La théorie pragmatique de la connaissance s'applique à saisir l'activité mentale au moment même où elle remplit ses fondions ; elle s'exerce sur des exemples individuels et concrets, elle n'accepte jamais une définition in abstracto. Pour un pragmatiste, un concept demeure sans signification si on le sépare de l'être pensant, un fait n'apparaît digne d'être retenu, que s'il se rattache à un dessein, une vérité ne présente d'intérêt que si elle se rapporte à un sujet. Toute logique est une logique personnelle, et 1'« on ne discute pas un problème en termes absolus, mais en termes relatifs à la conduite de la vie » 4.

Toute proposition devient ainsi comme un organisme vivant, riche de tout le processus psychologique dont il est escorté, des images mentales, des émotions, qui accompagnent la connaissance « comme l'ombre accompagne la lumière » 5. Le contenu de cette proposition ne saurait être donné a priori, mais il se déroule dans le temps. Définir un concept, c'est évoquer en effet la série des images concrètes qui en peuvent représenter l'application, c'est exprimer ses conséquences pratiques immédiates ou même indirectes, c'est le ramener à un intérêt humain 6. La théorie du jugement et la théorie de la vérité découlent naturellement de la théorie des concepts : émettre un jugement, c'est traduire le résultat de notre expérience ; établir une vérité, c'est découvrir un guide « qui nous permette de nous mouvoir dans la réalité : « nous n'avons pas à rechercher d'où provient l'idée, mais où elle conduit » 7 ; son efficacité pratique permet de la considérer dans une certaine mesure comme objective.

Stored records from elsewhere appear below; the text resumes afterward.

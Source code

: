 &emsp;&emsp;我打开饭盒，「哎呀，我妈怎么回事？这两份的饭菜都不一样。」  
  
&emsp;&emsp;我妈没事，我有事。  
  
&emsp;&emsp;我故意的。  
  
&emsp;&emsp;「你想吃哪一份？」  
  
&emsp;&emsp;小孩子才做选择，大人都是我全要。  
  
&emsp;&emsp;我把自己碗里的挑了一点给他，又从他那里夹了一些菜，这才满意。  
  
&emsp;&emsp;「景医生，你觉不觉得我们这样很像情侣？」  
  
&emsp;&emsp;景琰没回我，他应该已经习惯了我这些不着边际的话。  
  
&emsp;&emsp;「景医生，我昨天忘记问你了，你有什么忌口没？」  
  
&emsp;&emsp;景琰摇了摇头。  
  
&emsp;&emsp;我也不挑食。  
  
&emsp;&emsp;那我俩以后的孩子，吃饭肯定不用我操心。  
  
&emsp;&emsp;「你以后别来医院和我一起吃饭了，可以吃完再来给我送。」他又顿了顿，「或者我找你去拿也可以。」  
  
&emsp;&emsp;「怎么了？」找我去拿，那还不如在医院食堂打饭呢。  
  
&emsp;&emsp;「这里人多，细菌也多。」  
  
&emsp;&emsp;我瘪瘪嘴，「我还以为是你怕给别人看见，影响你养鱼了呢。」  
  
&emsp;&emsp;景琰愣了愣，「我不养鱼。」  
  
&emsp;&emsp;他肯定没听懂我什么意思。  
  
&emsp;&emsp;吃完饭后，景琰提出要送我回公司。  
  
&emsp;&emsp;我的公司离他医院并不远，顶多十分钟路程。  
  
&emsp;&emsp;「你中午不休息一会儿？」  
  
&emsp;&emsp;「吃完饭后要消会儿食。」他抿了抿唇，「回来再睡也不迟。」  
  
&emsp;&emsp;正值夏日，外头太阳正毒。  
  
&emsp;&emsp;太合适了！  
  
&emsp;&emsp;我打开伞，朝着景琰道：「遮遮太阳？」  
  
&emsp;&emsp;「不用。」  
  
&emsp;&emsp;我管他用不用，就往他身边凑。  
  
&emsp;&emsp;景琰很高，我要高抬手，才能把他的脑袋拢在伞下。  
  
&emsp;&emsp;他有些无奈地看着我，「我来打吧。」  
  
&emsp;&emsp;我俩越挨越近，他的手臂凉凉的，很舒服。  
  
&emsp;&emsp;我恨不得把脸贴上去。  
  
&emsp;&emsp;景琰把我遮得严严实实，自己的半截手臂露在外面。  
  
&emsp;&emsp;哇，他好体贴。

Il va sans dire que cette efficacité pratique ne doit pas être entendue dans un sens étroit et purement matériel ; elle embrasse la réalisation des plus hautes aspirations spirituelles, des préoccupations morales, esthétiques, religieuses, de tous les mouvements de l'âme qui émanent des sources profondes de l'être. Est pratique toute expérience qui peut provoquer une satisfaction mentale, une impression de repos et de paix, un sentiment de cohérence et de « rationalité » 8. La recherche de la vérité se confond ainsi, dans une certaine mesure, avec la recherche de l'ordre ; elle consiste à voir clair dans les phénomènes, à accorder entre eux les divers éléments d'une expérience.

La vérité apparaît ainsi comme subjective dans ses origines, puisqu'elle ne peut s'élaborer sans un effort humain, mais elle demeure encore humaine et subjective dans son développement, parce qu'elle est créée pour nos besoins, parce que notre connaissance est inséparable des conditions psychologiques de notre action, c'est-à-dire de la satisfaction de nos intérêts, de nos émotions et de nos désirs. « Une vérité indépendante ou absolue, une vérité que nous n'aurions qu'à découvrir, une vérité cessant d'être malléable suivant les besoins de l'homme, une vérité qui ne comporte pas de retouche... n'est que le cœur mort de l'arbre vivant » 9.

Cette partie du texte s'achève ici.